“The Yellow Birds,” by Kevin Powers, should be required reading.
The debut novel tells the story of two young American soldiers fighting their way through Al Tafar province in Iraq in 2004. A thoroughly original work, the book defines the experience of war as only fiction can. It stands with all the great war novels, from “All Quiet on the Western Front” to “A Farewell to Arms” to “The Thin Red Line” to “The Things They Carried.”
Powers writes from experience. He enlisted in the Army when he was 17. He served as a machine gunner in Iraq for two years, and came home to write this book. We can all feel thankful that he survived to tell his tale, a gift of humanity pulled from the trenches.

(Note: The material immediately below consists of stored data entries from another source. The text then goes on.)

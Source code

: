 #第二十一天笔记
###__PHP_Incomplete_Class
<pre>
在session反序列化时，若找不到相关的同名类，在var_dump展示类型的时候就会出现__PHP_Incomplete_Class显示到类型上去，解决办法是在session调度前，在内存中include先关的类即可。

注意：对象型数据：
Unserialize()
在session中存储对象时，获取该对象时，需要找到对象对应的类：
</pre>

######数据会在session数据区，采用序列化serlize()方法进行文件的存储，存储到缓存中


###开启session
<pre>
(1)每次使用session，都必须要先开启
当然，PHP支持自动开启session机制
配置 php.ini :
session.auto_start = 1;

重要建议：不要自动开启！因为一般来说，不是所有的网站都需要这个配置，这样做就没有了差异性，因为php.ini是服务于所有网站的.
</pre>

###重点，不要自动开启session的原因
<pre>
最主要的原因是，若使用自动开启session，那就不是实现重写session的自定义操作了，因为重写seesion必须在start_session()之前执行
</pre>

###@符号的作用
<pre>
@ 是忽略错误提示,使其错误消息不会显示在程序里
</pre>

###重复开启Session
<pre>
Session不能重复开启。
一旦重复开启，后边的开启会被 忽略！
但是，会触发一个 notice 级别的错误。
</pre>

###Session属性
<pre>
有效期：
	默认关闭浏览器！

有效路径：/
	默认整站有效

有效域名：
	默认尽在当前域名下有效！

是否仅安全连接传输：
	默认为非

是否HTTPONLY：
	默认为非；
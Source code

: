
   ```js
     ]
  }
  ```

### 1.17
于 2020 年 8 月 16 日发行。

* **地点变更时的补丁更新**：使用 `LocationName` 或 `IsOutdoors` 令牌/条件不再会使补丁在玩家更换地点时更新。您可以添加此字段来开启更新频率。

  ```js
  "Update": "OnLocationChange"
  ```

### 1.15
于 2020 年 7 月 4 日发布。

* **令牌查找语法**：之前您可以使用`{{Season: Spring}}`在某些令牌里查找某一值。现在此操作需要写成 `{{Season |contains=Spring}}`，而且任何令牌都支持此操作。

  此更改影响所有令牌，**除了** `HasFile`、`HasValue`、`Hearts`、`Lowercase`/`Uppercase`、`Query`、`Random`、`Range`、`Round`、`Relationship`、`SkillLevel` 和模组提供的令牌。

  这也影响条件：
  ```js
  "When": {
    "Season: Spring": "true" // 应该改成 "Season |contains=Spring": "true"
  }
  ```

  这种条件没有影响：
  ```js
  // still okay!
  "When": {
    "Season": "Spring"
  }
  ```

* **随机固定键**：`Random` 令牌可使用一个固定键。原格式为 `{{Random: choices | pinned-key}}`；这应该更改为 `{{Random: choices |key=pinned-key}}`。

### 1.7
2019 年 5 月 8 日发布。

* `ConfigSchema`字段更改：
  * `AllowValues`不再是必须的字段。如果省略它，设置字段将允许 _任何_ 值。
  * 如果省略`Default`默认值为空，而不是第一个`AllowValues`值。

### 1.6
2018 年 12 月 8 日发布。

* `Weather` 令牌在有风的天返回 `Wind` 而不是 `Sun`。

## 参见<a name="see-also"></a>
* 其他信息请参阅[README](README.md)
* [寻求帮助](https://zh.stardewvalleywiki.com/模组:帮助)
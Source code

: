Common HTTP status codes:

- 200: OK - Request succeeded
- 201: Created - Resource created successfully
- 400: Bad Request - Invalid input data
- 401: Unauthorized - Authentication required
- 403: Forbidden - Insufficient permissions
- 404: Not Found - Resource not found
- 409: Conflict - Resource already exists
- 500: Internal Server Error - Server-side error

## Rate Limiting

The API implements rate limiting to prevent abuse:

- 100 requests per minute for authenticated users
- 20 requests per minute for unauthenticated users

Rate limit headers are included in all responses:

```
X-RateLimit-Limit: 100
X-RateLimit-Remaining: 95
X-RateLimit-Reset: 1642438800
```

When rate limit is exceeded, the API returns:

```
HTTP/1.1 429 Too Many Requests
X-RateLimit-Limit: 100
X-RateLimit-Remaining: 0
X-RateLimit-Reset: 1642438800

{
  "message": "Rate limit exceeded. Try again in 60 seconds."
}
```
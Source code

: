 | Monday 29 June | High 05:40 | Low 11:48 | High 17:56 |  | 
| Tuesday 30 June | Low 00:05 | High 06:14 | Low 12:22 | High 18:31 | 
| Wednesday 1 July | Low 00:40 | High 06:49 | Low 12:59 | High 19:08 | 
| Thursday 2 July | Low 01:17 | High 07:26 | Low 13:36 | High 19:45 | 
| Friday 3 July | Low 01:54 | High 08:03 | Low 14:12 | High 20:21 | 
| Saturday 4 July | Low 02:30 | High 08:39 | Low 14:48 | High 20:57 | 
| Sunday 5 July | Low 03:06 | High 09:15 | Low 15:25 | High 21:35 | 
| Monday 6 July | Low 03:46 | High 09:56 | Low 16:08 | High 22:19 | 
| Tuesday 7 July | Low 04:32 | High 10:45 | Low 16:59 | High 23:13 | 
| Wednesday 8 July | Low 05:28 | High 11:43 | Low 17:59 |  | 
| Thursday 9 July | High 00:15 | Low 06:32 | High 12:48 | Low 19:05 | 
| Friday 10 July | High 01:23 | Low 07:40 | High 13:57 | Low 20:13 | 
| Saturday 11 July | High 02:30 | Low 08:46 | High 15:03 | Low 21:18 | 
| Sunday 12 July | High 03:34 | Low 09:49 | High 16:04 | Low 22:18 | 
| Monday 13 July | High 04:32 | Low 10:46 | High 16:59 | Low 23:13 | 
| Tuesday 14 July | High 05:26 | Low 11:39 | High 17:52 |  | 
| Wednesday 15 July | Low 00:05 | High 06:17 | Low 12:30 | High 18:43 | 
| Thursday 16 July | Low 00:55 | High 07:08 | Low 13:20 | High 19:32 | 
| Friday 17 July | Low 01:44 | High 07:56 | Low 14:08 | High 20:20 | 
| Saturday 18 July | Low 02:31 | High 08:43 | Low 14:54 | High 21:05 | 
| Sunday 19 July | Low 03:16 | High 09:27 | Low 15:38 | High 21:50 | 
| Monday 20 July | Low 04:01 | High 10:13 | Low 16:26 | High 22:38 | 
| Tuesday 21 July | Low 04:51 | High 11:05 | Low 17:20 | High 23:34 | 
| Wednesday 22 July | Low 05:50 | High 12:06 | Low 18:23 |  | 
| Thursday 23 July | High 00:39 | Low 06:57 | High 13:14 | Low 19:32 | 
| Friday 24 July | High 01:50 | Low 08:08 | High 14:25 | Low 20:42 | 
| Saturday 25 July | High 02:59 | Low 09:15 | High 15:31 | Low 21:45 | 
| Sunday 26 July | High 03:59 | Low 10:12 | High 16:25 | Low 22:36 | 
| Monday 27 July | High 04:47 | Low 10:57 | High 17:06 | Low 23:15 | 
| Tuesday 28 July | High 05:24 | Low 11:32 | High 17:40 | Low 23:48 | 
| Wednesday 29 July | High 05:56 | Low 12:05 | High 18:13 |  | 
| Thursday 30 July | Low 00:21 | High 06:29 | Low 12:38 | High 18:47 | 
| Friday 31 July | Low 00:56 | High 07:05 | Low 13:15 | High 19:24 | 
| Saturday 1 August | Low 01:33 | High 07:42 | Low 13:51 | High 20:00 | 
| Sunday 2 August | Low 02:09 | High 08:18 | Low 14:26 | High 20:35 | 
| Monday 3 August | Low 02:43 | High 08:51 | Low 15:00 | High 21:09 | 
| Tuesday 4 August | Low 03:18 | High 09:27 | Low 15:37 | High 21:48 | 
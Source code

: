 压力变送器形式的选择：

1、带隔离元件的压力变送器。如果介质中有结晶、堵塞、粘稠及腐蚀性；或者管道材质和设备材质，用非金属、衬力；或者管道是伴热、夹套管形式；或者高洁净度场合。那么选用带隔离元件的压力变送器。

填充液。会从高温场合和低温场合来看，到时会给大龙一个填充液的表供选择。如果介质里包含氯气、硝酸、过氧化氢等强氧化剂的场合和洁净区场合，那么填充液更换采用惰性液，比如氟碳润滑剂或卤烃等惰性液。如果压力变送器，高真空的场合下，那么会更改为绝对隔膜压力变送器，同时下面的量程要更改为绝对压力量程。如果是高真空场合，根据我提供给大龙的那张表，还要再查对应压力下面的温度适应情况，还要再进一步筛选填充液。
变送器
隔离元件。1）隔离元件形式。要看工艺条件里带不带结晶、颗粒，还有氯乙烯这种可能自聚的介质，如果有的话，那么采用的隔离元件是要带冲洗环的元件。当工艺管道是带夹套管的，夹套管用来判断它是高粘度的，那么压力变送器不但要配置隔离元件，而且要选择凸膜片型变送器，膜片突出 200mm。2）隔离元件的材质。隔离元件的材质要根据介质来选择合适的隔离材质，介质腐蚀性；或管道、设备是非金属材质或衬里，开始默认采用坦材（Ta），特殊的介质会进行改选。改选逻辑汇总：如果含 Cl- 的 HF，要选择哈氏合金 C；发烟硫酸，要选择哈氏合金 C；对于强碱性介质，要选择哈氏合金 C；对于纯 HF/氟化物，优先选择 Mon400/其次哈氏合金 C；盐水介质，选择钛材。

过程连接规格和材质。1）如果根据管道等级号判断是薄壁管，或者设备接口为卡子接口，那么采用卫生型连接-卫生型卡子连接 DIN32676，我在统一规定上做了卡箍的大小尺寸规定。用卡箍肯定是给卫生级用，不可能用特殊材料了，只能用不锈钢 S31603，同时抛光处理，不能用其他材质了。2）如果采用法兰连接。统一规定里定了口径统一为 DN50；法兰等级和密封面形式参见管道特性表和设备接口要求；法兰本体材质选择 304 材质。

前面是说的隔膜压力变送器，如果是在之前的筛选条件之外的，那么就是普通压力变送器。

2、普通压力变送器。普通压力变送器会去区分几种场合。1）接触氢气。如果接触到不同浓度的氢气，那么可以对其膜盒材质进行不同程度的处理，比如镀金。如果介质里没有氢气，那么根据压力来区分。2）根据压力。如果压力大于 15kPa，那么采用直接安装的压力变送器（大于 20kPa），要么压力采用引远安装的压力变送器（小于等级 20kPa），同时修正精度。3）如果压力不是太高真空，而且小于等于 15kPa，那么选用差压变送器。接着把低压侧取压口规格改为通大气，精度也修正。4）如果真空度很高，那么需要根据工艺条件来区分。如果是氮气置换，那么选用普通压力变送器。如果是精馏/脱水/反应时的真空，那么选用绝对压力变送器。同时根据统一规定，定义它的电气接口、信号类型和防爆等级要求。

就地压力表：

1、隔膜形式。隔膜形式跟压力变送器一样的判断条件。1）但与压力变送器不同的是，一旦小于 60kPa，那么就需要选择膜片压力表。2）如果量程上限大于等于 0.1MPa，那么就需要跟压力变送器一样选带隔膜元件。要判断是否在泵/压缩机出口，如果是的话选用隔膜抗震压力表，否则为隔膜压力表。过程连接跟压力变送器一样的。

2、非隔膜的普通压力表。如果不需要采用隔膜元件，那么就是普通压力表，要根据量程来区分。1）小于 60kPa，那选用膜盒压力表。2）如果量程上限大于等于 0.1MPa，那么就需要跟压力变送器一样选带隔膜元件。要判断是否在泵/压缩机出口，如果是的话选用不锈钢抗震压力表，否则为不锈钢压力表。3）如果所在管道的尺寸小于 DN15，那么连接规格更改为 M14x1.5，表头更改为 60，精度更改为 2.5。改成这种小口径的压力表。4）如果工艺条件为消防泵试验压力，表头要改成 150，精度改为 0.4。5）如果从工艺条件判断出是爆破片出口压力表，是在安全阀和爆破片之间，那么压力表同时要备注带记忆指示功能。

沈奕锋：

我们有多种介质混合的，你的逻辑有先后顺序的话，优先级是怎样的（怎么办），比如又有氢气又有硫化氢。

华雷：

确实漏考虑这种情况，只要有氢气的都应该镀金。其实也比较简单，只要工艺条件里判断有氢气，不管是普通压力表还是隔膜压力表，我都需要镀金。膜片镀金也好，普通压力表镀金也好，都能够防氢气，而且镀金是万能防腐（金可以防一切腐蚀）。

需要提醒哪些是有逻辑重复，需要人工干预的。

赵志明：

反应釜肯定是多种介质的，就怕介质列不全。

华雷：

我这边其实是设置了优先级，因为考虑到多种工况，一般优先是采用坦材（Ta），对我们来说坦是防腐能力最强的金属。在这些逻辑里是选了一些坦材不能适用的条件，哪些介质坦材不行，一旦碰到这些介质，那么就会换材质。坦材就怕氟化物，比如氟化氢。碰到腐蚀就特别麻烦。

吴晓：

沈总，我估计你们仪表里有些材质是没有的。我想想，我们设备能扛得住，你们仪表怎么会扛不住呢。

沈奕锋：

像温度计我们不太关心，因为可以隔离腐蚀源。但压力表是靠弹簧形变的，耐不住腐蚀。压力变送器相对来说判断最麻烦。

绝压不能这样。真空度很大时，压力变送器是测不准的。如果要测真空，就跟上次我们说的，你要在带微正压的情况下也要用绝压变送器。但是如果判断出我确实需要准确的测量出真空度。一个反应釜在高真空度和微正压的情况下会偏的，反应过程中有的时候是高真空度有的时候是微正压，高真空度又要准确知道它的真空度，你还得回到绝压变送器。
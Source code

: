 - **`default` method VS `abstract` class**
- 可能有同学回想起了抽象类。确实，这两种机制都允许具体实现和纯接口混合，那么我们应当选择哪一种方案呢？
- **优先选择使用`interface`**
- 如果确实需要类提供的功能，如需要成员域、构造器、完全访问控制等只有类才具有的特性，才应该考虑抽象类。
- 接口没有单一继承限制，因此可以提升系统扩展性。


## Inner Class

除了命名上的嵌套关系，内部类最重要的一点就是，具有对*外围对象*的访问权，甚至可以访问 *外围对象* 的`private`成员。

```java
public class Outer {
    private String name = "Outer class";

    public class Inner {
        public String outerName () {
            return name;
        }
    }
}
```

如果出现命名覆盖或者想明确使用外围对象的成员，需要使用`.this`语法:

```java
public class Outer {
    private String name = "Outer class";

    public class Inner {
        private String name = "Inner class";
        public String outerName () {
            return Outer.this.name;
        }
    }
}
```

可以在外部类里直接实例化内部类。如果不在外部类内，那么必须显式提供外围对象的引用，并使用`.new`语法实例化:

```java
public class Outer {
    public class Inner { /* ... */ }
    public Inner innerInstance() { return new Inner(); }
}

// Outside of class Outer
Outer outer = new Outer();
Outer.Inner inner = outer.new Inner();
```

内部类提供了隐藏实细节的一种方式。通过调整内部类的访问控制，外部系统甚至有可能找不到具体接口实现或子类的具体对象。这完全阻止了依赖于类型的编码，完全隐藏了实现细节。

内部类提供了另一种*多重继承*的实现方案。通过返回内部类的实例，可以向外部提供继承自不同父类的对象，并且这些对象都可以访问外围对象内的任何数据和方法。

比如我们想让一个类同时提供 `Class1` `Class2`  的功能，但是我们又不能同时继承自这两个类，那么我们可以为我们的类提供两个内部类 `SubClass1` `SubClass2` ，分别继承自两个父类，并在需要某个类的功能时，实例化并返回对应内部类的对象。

The narrative thread is simple, but the themes are rich and complex and the language is beautiful.
It begins: “The war tried to kill us in the spring. As grass greened the plains of Nineveh and the weather warmed, we patrolled the low-slung hills beyond the cities and towns. We moved over them and through the tall grass on faith, kneading paths into the windswept growth like pioneers. While we slept, the war rubbed its thousand ribs against the ground in prayer. When we pressed onward through exhaustion, its eyes were white and open in the dark. While we ate the war fasted, fed by its own deprivation. It made love and gave birth and spread through fire.”
Elegiac. And yet the opening epigraph strikes a different note. It is taken from an Army marching cadence: “A yellow bird/With a yellow bill/Was perched upon/My window sill/I lured him in/With a piece of bread/And then I smashed/His —— head.”
This author, like other great ones, does not countenance piety or prudery in the face of war. His protagonist suffers psychological trauma, which manifests itself mostly in an agonizing numbness. What the young soldier sees, what he does, sears his soul. He cannot begin to organize the experience of sudden, violent death in a way that makes any sense to him. Once he gets home, he doesn’t know how to live in the world.